Historically, the most common surgical procedure used to treat reflux disease is the Nissen Fundoplication. This procedure was developed in 1958. During this procedure, hiatal hernias are reduced and the diaphragmatic hiatus is repaired by suturing the diaphragmatic muscle. The upper portion of the stomach (fundus) is then wrapped behind the esophagus and tied to itself (plication). In describing this operation we refer to this as being like a "hot dog in a bun".
Dr. Pennings and Dr. Richardson perform this operation with a minimally invasive technique. There are also several variations of the fundoplication (ie. Toupet fundoplication, Dor Fundoplication, Collis-Nissen Fundoplication) that patients may require based on their anatomy and esophageal function. Accurately interpreting a patient’s preoperative testing combined with proper selection and performance of the correct procedure is paramount in ensuring an excellent surgical outcome.

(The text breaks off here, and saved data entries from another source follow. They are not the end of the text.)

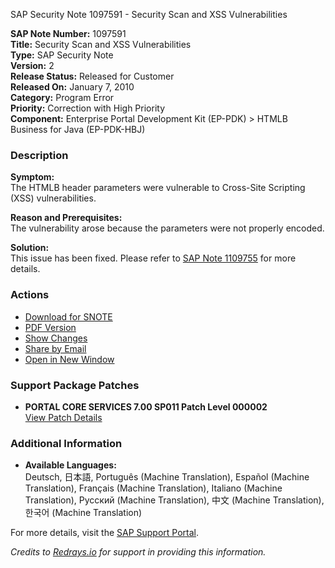 SAP Security Note 1097591 - Security Scan and XSS Vulnerabilities

**SAP Note Number:** 1097591  
**Title:** Security Scan and XSS Vulnerabilities  
**Type:** SAP Security Note  
**Version:** 2  
**Release Status:** Released for Customer  
**Released On:** January 7, 2010  
**Category:** Program Error  
**Priority:** Correction with High Priority  
**Component:** Enterprise Portal Development Kit (EP-PDK) > HTMLB Business for Java (EP-PDK-HBJ)  

### **Description**

**Symptom:**  
The HTMLB header parameters were vulnerable to Cross-Site Scripting (XSS) vulnerabilities.

**Reason and Prerequisites:**  
The vulnerability arose because the parameters were not properly encoded.

**Solution:**  
This issue has been fixed. Please refer to [SAP Note 1109755](https://me.sap.com/notes/1109755) for more details.

### **Actions**

- [Download for SNOTE](https://notesdownloads.sap.com/note/0040000016379212017)
- [PDF Version](https://userapps.support.sap.com/sap/support/sfm/notes/print/0001097591?language=en-US&token=B6D7FFFE53520EC019905959ED16AF73)
- [Show Changes](https://me.sap.com/notesLatestChanges/0001097591/E/diff)
- [Share by Email](https://me.sap.com/)
- [Open in New Window](https://me.sap.com/)

### **Support Package Patches**

- **PORTAL CORE SERVICES 7.00 SP011 Patch Level 000002**  
  [View Patch Details](https://me.sap.com/sap/support/swdc/notes?cvnr=01200314690200004572&support_package=SP011&patch_level=000002)

### **Additional Information**

- **Available Languages:**  
  Deutsch, 日本語, Português (Machine Translation), Español (Machine Translation), Français (Machine Translation), Italiano (Machine Translation), Русский (Machine Translation), 中文 (Machine Translation), 한국어 (Machine Translation)

For more details, visit the [SAP Support Portal](https://me.sap.com/).

*Credits to [Redrays.io](https://redrays.io) for support in providing this information.*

The LINX System is a small flexible band of interlinked titanium beads with magnetic cores. The magnetic attraction between the beads is intended to help the lower esophageal sphincter resist opening to gastric pressures, preventing reflux from the stomach into the esophagus. LINX is designed so that swallowing forces temporarily break the magnetic bond, allowing food and liquid to pass normally into the stomach. Magnetic attraction of the device is designed to close the lower esophageal sphincter immediately after swallowing, restoring the body's natural barrier to reflux. The LINX system is implanted during an outpatient laparoscopic procedure.

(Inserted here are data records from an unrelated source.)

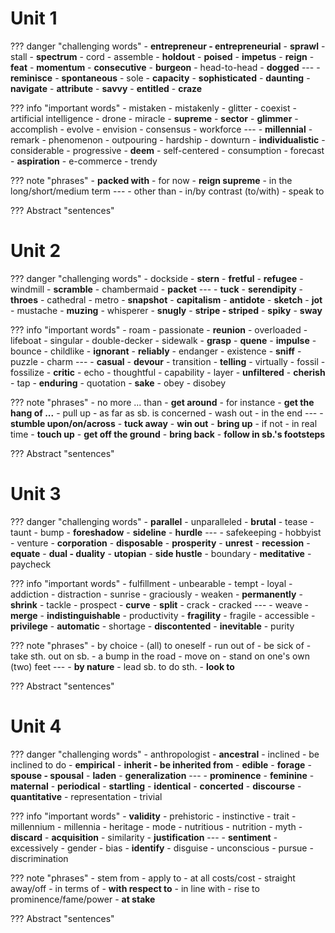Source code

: # Unit 1
??? danger "challenging words"
	- **entrepreneur - entrepreneurial**
	- **sprawl**
	- stall
	- **spectrum**
	- cord
	- assemble
	- **holdout**
	- **poised**
	- **impetus**
	- **reign**
	- **feat**
	- **momentum**
	- **consecutive**
	- **burgeon**
	- head-to-head
	- **dogged**
	---
	- **reminisce**
	- **spontaneous**
	- sole
	- **capacity**
	- **sophisticated**
	- **daunting**
	- **navigate**
	- **attribute**
	- **savvy**
	- **entitled**
	- **craze**


??? info "important words"
	- mistaken - mistakenly
	- glitter
	- coexist
	- artificial intelligence
	- drone
	- miracle
	- **supreme**
	- **sector**
	- **glimmer**
	- accomplish
	- evolve
	- envision
	- consensus
	- workforce
	---
	- **millennial**
	- remark
	- phenomenon
	- outpouring
	- hardship
	- downturn
	- **individualistic**
	- considerable
	- progressive
	- **deem**
	- self-centered
	- consumption
	- forecast
	- **aspiration**
	- e-commerce
	- trendy

??? note "phrases"
	- **packed with**
	- for now
	- **reign supreme**
	- in the long/short/medium term
	---
	- other than
	- in/by contrast (to/with)
	- speak to

??? Abstract "sentences"

# Unit 2
??? danger "challenging words"
	- dockside
	- **stern**
	- **fretful**
	- **refugee**
	- windmill
	- **scramble**
	- chambermaid
	- **packet**
	---
	- **tuck**
	- **serendipity**
	- **throes**
	- cathedral
	- metro
	- **snapshot**
	- **capitalism**
	- **antidote**
	- **sketch**
	- **jot**
	- mustache
	- **muzing**
	- whisperer
	- **snugly**
	- **stripe - striped**
	- **spiky**
	- **sway**



??? info "important words"
	- roam
	- passionate
	- **reunion**
	- overloaded
	- lifeboat
	- singular
	- double-decker
	- sidewalk
	- **grasp**
	- **quene**
	- **impulse**
	- bounce
	- childlike
	- **ignorant**
	- **reliably**
	- endanger
	- existence
	- **sniff**
	- puzzle
	- charm
	---
	- **casual**
	- **devour**
	- transition
	- **telling**
	- virtually
	- fossil - fossilize
	- **critic**
	- echo
	- thoughtful
	- capability
	- layer
	- **unfiltered**
	- **cherish**
	- tap
	- **enduring**
	- quotation
	- **sake**
	- obey - disobey


??? note "phrases"
	- no more ... than
	- **get around**
	- for instance
	- **get the hang of ...**
	- pull up
	- as far as sb. is concerned
	- wash out
	- in the end
	---
	- **stumble upon/on/across**
	- **tuck away**
	- **win out**
	- **bring up**
	- if not
	- in real time
	- **touch up**
	- **get off the ground**
	- **bring back**
	- **follow in sb.'s footsteps**
	

??? Abstract "sentences"

#  Unit 3
??? danger "challenging words"
	- **parallel** - unparalleled
	- **brutal**
	- tease
	- taunt
	- bump
	- **foreshadow**
	- **sideline**
	- **hurdle**
	---
	- safekeeping
	- hobbyist
	- venture
	- **corporation**
	- **disposable**
	- **prosperity**
	- **unrest**
	- **recession**
	- **equate**
	- **dual - duality**
	- **utopian**
	- **side hustle**
	- boundary
	- **meditative**
	- paycheck

??? info "important words"
	- fulfillment
	- unbearable
	- tempt
	- loyal
	- addiction
	- distraction
	- sunrise
	- graciously
	- weaken
	- **permanently**
	- **shrink**
	- tackle
	- prospect
	- **curve**
	- **split**
	- crack - cracked
	---
	- weave
	- **merge**
	- **indistinguishable**
	- productivity
	- **fragility** - fragile
	- accessible
	- **privilege**
	- **automatic**
	- shortage
	- **discontented**
	- **inevitable**
	- purity

??? note "phrases"
	- by choice
	- (all) to oneself
	- run out of
	- be sick of
	- take sth. out on sb.
	- a bump in the road
	- move on
	- stand on one's own (two) feet
	---
	- **by nature**
	- lead sb. to do sth.
	- **look to**

??? Abstract "sentences"
# Unit 4
??? danger "challenging words"
	- anthropologist
	- **ancestral**
	- inclined - be inclined to do 
	- **empirical**
	- **inherit - be inherited from**
	- **edible**
	- **forage**
	- **spouse - spousal**
	- **laden**
	- **generalization**
	---
	- **prominence**
	- **feminine**
	- **maternal**
	- **periodical**
	- **startling**
	- **identical**
	- **concerted**
	- **discourse**
	- **quantitative**
	- representation
	- trivial
 
??? info "important words"
	- **validity**
	- prehistoric
	- instinctive
	- trait
	- millennium - millennia
	- heritage
	- mode
	- nutritious - nutrition
	- myth
	- **discard**
	- **acquisition**
	- similarity
	- **justification**
	---
	- **sentiment**
	- excessively
	- gender
	- bias
	- **identify**
	- disguise
	- unconscious
	- pursue
	- discrimination

??? note "phrases"
	 - stem from
	 - apply to
	 - at all costs/cost
	 - straight away/off
	 - in terms of
	 - **with respect to**
	 - in line with
	 - rise to prominence/fame/power
	 - **at stake**

??? Abstract "sentences"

Barrett's esophagus describes a condition in which the lining of the esophagus changes its character and cell type in response to chronic gastroesophageal reflux. This is done by the body in an attempt to protect itself from the chemical injury caused by the gastric juices. Unfortunately, this type of transformation promotes the development of esophageal cancer. Patients with Barrett’s Esophagus have a 30-40 times increased risk of developing esophageal cancer. Radiofrequency Ablation is a new and highly successful treatment that has been developed to correct this problem. This is a relatively simple endoscopic procedure during which the Barrett's mucosa of the esophagus is treated with a controlled delivery of radiofrequency energy causing the lining of the esophagus to slough off. During the repair process, normal esophageal cells replace the Barrett's mucosa lining. This reduces the risk of future cancer development. If a patient suffers from chronic gastroesophageal reflux disease it is important to have a diagnostic endoscopy to determine if they have developed Barrett's esophagus. If found this can and should be treated and the patient should be placed on a specific endoscopic surveillance program.